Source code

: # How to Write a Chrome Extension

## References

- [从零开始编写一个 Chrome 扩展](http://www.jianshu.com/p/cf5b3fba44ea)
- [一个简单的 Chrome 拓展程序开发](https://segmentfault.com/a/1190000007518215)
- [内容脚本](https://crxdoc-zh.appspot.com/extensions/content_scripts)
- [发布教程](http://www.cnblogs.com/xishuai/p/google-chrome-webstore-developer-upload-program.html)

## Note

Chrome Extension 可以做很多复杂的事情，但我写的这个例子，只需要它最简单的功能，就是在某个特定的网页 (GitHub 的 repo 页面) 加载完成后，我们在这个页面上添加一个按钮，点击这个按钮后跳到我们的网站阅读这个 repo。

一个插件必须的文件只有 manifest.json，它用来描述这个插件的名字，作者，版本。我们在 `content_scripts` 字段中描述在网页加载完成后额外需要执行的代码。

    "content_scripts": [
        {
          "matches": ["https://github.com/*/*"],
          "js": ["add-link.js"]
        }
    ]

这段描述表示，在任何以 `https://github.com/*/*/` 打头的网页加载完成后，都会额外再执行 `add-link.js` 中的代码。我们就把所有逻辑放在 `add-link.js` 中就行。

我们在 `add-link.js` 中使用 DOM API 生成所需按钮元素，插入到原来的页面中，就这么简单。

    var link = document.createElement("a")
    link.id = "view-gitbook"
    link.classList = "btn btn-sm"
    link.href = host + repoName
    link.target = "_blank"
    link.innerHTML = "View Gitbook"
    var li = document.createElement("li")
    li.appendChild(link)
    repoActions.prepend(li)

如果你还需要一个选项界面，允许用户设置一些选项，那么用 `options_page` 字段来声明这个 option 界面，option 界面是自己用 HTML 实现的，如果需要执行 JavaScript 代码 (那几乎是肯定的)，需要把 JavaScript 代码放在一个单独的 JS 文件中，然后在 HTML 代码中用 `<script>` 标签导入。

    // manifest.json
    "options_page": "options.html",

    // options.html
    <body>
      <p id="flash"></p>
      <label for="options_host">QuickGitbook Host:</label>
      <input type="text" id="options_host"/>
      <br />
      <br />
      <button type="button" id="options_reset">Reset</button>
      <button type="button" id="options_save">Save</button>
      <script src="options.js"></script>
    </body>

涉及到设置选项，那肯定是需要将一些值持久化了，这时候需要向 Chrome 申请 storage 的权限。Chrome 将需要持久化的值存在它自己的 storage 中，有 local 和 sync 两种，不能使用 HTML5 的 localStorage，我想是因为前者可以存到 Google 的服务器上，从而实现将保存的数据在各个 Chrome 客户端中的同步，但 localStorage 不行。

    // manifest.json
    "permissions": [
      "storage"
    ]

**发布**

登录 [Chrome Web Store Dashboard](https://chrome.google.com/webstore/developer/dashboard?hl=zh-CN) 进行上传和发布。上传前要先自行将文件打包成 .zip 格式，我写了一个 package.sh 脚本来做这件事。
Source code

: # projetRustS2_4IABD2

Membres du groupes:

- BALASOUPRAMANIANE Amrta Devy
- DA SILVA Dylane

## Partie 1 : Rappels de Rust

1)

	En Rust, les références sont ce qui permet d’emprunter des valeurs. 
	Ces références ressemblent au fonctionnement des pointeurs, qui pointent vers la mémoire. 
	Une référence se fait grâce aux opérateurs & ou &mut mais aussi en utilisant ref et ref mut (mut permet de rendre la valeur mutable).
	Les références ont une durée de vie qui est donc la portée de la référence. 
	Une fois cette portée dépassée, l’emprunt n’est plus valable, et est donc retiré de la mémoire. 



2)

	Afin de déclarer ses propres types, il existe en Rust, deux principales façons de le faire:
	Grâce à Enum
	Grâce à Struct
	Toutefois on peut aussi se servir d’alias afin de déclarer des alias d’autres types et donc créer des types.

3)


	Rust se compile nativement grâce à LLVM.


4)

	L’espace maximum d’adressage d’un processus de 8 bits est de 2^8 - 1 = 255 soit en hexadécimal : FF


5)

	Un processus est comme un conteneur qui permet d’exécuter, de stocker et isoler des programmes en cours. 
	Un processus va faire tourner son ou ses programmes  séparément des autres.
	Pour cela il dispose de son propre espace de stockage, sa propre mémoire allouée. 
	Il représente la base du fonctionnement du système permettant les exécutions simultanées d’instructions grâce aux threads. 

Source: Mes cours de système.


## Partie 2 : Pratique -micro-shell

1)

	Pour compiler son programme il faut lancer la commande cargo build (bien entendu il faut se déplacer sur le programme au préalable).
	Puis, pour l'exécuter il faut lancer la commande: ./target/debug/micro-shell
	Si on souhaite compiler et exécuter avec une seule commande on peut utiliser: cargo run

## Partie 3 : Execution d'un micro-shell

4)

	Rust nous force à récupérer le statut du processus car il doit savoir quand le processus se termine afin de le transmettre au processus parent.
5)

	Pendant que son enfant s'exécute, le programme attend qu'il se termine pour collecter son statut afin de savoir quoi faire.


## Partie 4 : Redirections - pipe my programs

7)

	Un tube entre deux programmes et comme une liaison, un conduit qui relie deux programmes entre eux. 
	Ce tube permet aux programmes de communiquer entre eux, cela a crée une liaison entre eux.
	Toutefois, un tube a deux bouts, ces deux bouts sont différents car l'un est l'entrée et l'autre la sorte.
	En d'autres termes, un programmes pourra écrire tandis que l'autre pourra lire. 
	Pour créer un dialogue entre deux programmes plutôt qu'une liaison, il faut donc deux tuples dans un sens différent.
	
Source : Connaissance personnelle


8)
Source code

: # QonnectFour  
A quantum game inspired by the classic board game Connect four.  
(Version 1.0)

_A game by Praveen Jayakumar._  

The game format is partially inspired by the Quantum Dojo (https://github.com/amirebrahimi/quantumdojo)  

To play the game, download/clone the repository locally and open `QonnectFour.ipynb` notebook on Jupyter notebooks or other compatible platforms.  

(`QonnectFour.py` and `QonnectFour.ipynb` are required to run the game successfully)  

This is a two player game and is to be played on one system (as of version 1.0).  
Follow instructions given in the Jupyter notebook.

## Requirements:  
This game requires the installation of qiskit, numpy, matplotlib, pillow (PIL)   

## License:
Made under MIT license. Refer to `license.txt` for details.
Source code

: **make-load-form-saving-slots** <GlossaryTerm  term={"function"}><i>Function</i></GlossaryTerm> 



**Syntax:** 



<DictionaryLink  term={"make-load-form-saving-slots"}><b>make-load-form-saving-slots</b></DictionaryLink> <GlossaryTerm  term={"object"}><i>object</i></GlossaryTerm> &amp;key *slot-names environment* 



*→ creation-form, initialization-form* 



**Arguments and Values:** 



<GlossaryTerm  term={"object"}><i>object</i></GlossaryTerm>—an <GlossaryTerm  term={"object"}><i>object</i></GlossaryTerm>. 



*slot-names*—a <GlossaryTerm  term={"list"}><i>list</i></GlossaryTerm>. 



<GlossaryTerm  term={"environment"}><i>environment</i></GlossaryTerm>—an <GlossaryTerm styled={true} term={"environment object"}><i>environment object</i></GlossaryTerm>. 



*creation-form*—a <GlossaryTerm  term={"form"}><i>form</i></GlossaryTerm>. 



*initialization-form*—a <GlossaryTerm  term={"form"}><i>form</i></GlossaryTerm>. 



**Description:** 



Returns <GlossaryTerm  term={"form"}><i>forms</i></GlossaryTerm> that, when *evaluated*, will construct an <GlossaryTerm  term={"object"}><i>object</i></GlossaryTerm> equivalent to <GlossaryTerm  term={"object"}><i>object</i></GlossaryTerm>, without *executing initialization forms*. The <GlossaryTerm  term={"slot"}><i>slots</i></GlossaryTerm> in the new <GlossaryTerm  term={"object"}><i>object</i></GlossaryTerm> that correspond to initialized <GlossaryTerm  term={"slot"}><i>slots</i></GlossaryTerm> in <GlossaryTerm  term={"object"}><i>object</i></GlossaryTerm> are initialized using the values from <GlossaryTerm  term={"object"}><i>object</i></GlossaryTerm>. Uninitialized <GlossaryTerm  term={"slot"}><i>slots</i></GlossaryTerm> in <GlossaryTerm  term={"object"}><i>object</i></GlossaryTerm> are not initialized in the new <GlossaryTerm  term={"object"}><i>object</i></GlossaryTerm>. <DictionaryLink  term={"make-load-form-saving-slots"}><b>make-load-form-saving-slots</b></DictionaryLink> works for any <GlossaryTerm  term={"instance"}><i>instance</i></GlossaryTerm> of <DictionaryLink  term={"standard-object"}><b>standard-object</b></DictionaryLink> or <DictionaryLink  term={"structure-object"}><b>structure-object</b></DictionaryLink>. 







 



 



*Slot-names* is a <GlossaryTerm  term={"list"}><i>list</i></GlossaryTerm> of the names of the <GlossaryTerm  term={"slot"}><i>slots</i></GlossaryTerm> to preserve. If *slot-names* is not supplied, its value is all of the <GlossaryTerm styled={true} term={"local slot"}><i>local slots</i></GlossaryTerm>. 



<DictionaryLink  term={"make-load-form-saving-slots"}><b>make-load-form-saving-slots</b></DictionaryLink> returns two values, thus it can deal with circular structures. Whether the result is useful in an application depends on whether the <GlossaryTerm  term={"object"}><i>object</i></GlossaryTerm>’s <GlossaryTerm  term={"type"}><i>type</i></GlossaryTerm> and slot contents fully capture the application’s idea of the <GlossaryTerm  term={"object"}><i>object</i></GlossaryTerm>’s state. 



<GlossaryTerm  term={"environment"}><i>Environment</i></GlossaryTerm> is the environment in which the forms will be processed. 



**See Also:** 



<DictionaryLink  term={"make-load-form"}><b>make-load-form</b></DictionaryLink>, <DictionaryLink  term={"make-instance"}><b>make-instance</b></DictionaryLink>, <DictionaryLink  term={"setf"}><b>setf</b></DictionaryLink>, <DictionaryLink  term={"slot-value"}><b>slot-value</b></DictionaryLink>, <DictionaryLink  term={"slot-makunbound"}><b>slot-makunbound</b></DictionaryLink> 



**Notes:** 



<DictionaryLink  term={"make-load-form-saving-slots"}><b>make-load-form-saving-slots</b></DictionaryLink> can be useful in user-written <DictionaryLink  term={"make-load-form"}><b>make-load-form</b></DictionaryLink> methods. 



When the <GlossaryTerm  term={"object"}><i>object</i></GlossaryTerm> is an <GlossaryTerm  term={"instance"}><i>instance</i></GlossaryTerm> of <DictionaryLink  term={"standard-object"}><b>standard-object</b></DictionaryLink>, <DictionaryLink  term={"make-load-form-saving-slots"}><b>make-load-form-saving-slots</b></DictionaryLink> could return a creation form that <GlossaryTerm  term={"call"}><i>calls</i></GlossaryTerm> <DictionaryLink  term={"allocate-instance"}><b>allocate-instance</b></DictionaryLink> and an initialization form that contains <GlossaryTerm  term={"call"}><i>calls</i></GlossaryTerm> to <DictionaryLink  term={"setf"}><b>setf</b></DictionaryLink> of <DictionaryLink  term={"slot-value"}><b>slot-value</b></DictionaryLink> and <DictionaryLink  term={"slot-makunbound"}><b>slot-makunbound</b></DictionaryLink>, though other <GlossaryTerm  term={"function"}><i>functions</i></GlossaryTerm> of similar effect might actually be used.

::::::

### THE TASK
Going down the listing above, begin printing at the line with "Rust se compile nativement grâce à LLVM." and finish with the line with "Il représente la", exactly as they appear.

### EXPECTED ANSWER
	Rust se compile nativement grâce à LLVM.


4)

	L’espace maximum d’adressage d’un processus de 8 bits est de 2^8 - 1 = 255 soit en hexadécimal : FF


5)

	Un processus est comme un conteneur qui permet d’exécuter, de stocker et isoler des programmes en cours. 
	Un processus va faire tourner son ou ses programmes  séparément des autres.
	Pour cela il dispose de son propre espace de stockage, sa propre mémoire allouée. 
	Il représente la base du fonctionnement du système permettant les exécutions simultanées d’instructions grâce aux threads. 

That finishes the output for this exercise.